Are you ready to dive into the fascinating world of machine learning and image classification? In this article, we will guide you through the steps to utilize pre-trained models from the CIFAR100 and CIFAR10 datasets. Whether you are a beginner or a seasoned developer, this user-friendly guide will help you make sense of the process, and even provide some troubleshooting tips if you hit a snag.
Step 1: Clone the Repository
The first step is to clone the repository where the necessary models and weights are stored. Open your terminal and execute the following command:
git clone [REPO_URL]
This command will create a local copy of the repository on your machine.
Step 2: Locate the Weights
Once you have cloned the repository, navigate to the CIFAR100+CIFAR10_weightsCIFAR100+10_model directory. Here, you will find three sets of weights corresponding to the three models trained on the CIFAR100 + CIFAR10 dataset. You can refer to my notebook for the exact names of these weights: Link to Notebook.
Step 3: Accessing Additional Weights
If you’re interested in models trained on the CIFAR100 + SVHN dataset, you can find their weights in the root directory of the cloned repo. For detailed information about these models, check out this notebook: Link to Notebook.
Step 4: Using Upside Down Dataset
Want to test your models on data collected from a different angle? The Kaggle Upside Down Dataset is perfect for that! Feel free to download it and test how your models perform on images that are flipped.
Understanding the Weights and Models
Think of the pre-trained models as a well-prepared cake left by an experienced baker (the researchers). The weights are the secret ingredients that go into making the cake. You wouldn’t need to buy all the ingredients (train the models from scratch) again; instead, you can simply take this cake to your party (your project) and add your unique decorations (fine-tuning). This saves you a considerable amount of time and effort!
Troubleshooting Tips
If you encounter issues while following these steps, consider the following troubleshooting ideas:
- Ensure you have cloned the repository correctly. Re-check the repository URL.
- If you cannot find the weights, verify that you are in the correct directory.
- For issues related to model performance, consider fine-tuning the model on your specific dataset.

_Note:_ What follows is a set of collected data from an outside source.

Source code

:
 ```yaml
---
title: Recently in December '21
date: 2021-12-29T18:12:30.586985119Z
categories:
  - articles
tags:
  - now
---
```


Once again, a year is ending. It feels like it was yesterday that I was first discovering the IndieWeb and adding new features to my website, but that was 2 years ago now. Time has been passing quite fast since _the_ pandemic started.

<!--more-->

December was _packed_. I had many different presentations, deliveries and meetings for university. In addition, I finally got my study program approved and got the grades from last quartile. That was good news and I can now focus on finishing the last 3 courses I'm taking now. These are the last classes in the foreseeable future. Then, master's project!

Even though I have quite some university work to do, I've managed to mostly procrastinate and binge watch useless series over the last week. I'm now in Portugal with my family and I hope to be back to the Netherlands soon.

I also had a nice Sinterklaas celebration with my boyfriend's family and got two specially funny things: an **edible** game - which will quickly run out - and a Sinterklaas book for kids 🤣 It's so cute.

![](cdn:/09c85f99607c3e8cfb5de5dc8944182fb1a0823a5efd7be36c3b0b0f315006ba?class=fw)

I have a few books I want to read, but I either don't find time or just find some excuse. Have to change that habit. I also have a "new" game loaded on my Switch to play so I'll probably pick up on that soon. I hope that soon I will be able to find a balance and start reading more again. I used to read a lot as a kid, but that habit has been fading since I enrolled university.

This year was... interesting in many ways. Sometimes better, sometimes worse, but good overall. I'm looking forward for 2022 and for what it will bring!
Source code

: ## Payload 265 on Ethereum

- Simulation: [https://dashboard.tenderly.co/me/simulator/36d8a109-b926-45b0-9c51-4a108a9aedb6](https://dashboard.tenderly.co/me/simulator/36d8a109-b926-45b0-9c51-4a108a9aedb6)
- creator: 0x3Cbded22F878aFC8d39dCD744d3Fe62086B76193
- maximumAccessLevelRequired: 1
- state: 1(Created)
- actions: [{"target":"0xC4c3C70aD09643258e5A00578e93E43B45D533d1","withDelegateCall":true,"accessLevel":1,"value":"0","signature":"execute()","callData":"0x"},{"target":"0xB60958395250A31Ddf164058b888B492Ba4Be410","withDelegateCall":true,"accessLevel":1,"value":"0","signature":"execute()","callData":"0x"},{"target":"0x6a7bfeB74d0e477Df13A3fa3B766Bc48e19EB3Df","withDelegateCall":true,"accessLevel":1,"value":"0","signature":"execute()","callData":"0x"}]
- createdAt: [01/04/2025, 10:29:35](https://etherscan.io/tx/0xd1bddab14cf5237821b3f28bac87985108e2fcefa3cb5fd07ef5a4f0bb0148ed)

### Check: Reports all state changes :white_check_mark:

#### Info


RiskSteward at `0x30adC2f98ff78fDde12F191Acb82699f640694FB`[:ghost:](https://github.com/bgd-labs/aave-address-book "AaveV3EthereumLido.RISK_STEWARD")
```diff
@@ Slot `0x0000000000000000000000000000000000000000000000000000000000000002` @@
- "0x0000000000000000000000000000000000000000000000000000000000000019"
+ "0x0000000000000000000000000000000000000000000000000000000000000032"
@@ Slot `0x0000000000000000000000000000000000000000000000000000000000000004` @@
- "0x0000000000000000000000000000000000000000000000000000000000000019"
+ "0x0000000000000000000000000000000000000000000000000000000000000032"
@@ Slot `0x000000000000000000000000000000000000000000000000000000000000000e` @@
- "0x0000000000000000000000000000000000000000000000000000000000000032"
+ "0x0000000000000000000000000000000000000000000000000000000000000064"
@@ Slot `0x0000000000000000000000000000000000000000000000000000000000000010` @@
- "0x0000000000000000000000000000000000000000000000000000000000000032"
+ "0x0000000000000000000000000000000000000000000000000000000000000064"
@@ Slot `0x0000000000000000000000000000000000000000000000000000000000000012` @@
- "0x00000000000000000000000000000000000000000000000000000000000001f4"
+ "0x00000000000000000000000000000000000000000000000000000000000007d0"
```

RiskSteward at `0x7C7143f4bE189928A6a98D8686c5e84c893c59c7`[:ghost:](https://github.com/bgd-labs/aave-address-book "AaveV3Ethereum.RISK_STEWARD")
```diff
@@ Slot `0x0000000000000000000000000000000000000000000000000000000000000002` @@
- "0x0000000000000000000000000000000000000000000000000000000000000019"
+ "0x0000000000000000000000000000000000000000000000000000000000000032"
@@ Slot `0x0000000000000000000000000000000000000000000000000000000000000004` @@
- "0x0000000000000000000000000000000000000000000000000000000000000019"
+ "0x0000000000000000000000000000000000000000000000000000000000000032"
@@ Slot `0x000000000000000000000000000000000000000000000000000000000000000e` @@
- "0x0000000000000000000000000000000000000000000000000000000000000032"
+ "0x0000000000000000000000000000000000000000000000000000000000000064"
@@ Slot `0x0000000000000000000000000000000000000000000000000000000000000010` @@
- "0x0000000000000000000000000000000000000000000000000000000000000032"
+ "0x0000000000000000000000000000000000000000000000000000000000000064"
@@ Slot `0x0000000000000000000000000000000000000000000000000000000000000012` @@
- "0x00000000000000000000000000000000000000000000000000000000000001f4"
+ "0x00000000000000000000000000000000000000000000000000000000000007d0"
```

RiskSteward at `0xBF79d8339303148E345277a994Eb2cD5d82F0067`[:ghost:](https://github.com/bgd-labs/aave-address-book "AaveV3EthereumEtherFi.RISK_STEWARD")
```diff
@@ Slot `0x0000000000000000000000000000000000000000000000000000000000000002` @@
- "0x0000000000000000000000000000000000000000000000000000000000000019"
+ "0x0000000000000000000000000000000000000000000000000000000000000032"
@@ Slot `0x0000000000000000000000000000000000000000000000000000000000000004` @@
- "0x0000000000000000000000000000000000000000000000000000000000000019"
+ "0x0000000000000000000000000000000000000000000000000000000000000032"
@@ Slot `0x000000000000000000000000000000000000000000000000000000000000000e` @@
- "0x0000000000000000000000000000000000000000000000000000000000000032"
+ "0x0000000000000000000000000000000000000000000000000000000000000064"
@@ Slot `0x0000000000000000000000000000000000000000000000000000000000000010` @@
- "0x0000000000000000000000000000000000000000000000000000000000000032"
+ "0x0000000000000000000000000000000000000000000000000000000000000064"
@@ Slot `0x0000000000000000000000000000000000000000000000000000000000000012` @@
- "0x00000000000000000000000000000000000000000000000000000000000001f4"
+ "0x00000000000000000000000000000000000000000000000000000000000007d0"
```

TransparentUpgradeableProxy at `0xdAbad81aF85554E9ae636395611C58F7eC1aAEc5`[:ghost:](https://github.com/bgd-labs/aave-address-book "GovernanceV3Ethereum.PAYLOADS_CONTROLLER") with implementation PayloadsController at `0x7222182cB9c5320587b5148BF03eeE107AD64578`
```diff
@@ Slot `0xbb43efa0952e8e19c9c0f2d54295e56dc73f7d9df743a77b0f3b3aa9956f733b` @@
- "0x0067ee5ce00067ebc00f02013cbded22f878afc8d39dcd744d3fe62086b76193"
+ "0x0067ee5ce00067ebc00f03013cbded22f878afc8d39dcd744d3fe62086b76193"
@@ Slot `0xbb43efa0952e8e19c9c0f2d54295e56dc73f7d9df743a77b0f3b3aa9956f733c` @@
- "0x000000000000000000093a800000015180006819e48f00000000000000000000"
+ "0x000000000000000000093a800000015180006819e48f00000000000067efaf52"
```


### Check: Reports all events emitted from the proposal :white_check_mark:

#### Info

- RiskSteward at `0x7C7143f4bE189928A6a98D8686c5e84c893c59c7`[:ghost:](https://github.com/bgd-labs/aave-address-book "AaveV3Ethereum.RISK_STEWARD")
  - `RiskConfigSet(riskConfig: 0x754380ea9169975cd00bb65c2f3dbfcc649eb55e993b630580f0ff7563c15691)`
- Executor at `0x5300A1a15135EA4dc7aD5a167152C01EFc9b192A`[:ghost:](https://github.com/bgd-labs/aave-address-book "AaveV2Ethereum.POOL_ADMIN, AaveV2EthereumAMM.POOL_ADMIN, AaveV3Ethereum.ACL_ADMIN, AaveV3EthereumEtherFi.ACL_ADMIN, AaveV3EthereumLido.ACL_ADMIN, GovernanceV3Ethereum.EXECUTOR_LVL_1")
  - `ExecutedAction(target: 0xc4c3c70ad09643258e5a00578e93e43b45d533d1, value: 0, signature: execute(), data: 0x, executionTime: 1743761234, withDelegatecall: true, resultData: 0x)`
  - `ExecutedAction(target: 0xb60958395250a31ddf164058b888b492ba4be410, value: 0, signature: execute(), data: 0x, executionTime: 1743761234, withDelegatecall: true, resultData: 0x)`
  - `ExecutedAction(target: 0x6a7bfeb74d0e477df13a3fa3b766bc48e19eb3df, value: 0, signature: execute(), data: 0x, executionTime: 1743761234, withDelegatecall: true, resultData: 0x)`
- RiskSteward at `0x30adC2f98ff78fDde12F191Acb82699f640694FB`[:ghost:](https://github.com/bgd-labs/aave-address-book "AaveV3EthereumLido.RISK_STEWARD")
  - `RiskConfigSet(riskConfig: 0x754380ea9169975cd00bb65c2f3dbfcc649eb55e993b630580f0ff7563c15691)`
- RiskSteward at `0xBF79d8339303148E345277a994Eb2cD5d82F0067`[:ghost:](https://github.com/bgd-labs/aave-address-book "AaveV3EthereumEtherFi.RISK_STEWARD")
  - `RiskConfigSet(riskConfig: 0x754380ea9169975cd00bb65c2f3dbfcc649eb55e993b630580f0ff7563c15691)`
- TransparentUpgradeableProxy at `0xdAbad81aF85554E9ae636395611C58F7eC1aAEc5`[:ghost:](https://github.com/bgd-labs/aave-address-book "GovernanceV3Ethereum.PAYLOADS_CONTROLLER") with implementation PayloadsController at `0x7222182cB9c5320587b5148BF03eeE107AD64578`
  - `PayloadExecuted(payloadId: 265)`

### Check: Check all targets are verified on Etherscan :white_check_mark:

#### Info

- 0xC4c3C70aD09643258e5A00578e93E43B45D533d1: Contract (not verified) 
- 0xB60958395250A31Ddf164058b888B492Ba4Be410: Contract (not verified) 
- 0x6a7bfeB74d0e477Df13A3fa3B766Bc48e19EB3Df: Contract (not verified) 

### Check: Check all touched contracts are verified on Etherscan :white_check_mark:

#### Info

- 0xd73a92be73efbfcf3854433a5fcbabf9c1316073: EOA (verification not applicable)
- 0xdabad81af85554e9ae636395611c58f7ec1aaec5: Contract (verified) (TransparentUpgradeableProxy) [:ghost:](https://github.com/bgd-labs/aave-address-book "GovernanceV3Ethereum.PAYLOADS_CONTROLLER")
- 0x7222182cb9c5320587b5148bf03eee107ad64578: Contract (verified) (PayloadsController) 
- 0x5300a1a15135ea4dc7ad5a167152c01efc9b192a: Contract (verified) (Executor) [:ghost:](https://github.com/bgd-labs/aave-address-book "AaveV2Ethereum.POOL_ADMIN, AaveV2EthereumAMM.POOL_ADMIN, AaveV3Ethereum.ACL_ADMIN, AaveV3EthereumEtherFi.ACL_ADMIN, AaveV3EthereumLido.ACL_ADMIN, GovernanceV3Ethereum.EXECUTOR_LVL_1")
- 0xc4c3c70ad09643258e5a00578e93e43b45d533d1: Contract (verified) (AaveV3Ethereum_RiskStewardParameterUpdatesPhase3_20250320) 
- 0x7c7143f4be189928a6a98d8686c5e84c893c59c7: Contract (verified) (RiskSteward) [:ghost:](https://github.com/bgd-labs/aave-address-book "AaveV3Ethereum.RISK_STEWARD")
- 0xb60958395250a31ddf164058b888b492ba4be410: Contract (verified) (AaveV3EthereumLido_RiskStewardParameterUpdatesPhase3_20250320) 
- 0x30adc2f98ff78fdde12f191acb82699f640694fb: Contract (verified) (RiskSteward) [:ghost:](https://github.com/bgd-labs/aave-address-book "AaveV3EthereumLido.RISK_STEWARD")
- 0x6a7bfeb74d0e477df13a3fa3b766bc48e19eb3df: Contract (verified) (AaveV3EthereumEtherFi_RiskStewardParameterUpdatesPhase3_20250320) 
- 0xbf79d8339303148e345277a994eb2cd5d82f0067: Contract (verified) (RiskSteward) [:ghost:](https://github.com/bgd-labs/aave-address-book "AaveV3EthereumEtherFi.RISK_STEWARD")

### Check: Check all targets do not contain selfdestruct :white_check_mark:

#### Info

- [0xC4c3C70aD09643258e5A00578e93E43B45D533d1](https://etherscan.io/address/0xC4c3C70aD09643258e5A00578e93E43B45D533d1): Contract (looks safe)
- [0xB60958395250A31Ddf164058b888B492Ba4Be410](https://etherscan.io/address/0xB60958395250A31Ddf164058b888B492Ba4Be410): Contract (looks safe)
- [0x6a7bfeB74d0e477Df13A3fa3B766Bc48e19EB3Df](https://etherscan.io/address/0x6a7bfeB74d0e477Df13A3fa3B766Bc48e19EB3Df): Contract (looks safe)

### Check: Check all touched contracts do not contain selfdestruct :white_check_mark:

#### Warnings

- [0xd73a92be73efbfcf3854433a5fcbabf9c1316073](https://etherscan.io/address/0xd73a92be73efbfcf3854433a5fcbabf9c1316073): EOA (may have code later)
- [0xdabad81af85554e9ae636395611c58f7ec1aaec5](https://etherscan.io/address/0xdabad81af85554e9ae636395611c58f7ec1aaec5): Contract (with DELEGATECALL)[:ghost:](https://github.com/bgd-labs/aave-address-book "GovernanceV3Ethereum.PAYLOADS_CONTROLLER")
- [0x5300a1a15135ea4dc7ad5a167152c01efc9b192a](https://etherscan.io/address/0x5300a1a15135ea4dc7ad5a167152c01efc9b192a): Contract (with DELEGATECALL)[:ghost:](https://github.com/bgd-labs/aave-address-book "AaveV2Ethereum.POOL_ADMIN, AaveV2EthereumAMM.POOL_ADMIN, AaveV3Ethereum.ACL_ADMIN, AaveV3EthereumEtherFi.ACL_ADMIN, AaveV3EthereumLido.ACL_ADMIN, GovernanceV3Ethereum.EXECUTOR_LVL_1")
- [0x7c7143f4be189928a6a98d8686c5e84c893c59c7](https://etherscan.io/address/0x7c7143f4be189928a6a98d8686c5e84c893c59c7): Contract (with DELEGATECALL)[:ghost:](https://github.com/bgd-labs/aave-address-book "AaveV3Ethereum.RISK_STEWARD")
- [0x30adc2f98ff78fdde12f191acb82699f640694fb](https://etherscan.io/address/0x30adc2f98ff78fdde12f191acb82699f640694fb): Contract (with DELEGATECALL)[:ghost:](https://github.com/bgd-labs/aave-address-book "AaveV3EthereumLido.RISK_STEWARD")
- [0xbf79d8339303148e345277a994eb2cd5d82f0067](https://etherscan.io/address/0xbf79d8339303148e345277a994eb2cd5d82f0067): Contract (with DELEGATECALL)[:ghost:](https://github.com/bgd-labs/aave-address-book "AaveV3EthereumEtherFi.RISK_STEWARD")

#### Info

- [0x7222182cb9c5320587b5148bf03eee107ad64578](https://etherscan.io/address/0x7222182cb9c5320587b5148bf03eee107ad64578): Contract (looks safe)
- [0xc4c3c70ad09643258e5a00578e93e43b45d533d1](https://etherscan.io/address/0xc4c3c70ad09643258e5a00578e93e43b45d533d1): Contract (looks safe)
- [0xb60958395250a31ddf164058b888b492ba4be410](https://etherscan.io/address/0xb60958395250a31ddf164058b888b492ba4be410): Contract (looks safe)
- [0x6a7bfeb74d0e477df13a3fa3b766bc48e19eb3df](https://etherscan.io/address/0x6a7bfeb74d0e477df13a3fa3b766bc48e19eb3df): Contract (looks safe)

For more insights, updates, or to collaborate on AI development projects, stay connected with fxis.ai.
Conclusion
In this guide, we’ve explored how to use pre-trained models on CIFAR100 and CIFAR10 datasets, guiding you through every step of the way. Don’t hesitate to experiment with different datasets and weights to see how they affect your model’s performance!
At fxis.ai, we believe that such advancements are crucial for the future of AI, as they enable more comprehensive and effective solutions. Our team is continually exploring new methodologies to push the envelope in artificial intelligence, ensuring that our clients benefit from the latest technological innovations.